Ought – More Than Any Other Day

Prima o poi arriva. Quella sensazione che dura qualche secondo, in quel preciso istante della tua vita, un momento in cui sei convinto che tu abbia vissuto qualcosa in maniera così intensa che quel giorno sia diverso da tutti gli altri. Un’emozione che sia viva oggi più che qualsiasi altro giorno. Una sorta di carpe diem insomma in cui far scivolare questioni esistenziali e semplici scazzi quotidiani. Questa sensazione messa in musica prende la forma di otto canzoni che più che un disco sono un fluire di momenti che si alternano richiamando quasi l’ascolto di un live.
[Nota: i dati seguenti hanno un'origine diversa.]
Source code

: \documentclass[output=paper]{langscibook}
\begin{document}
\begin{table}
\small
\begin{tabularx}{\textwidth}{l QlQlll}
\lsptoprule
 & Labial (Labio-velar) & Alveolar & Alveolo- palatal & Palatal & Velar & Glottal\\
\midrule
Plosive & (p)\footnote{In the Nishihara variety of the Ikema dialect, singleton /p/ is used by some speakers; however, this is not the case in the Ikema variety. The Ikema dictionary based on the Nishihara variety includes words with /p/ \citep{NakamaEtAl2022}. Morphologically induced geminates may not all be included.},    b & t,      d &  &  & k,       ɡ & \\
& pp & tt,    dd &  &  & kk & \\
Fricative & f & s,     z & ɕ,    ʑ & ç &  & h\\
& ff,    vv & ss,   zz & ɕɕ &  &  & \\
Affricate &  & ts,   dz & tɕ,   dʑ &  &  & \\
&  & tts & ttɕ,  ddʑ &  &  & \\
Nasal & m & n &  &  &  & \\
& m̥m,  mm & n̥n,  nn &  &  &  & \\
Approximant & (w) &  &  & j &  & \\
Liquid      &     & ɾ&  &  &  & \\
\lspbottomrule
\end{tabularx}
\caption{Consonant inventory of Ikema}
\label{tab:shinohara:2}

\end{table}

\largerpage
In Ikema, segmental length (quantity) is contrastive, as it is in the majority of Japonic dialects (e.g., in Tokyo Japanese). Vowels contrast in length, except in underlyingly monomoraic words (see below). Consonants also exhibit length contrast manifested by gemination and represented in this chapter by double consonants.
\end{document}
I canadesi Ought debuttano con il loro More Than Any Other Day, un piccolo gioiello di post-punk dove la scena viene catturata dalle schitarrate e dall’irregolarità dei brani. Gli Ought sono in quattro e vengono da una dozzina di altri progetti paralleli più o meno conosciuti nella zona di Montreal. Dopo due release targate 2013 e pubblicate sul web via webcam ecco la firma per la Constellation. Il risultato è un debut album compatto e vario, una raccolta di suite più che un disco per come si è abituati a ricordarlo. Il biglietto da visita è Pleasant Heart, un riff di chitarra loffio da il via ad una ritmica complessa e irregolare. Un poligono dalle molte facce che alterna momenti in cui a prevalere il rock a fasi di stasi e ripartenza che avvolgo subito la mente. Il tutto viene interrotto dalla voce rabbiosa e indisponente di Tim Beeler, per certi versi un John Lydon in piena fase PIL.

La quasi-title-track parte con un post-rock in cui l’ingresso della voce spezza l’atmosfera, il brano improvvisamente cresce in un turbinio di we’re sinking deeper. Sempre più giù, sempre più veloce fino ad un one-two-three-well! che fa finalmente ingranare la marcia. Habit ci fa viaggiare nei territori dei Talking Heads, The Weather Song ci porta in quelli dell’indie matematico e squadrato di inizio millennio. Ogni pezzo nasconde sempre una particolarità, anche Around Again che dietro una sobrietà presenta un momento quasi rap con la voce in sospeso a rincorrersi da sola per poi sfociare in una svolta più dark rispetto alla prima parte. Gemini chiude quella che ha tutta l’aria di essere una lunga recording session alla vecchia maniera ribadendo il carattere vario di questo progetto.

La giornata degli Ought è lunga e complessa, non sarà certamente così facile arrivare alla notte ma l’imprevedibilità è una caratteristica fondamentale per chi vuole vivere a pieno la propria vita. Attaccarsi ad una sensazione e strapparsela di dosso con le unghie, difenderla coi denti e dire con orgoglio che, si, oggi più di qualsiasi altro giorno è valsa la pena esserci.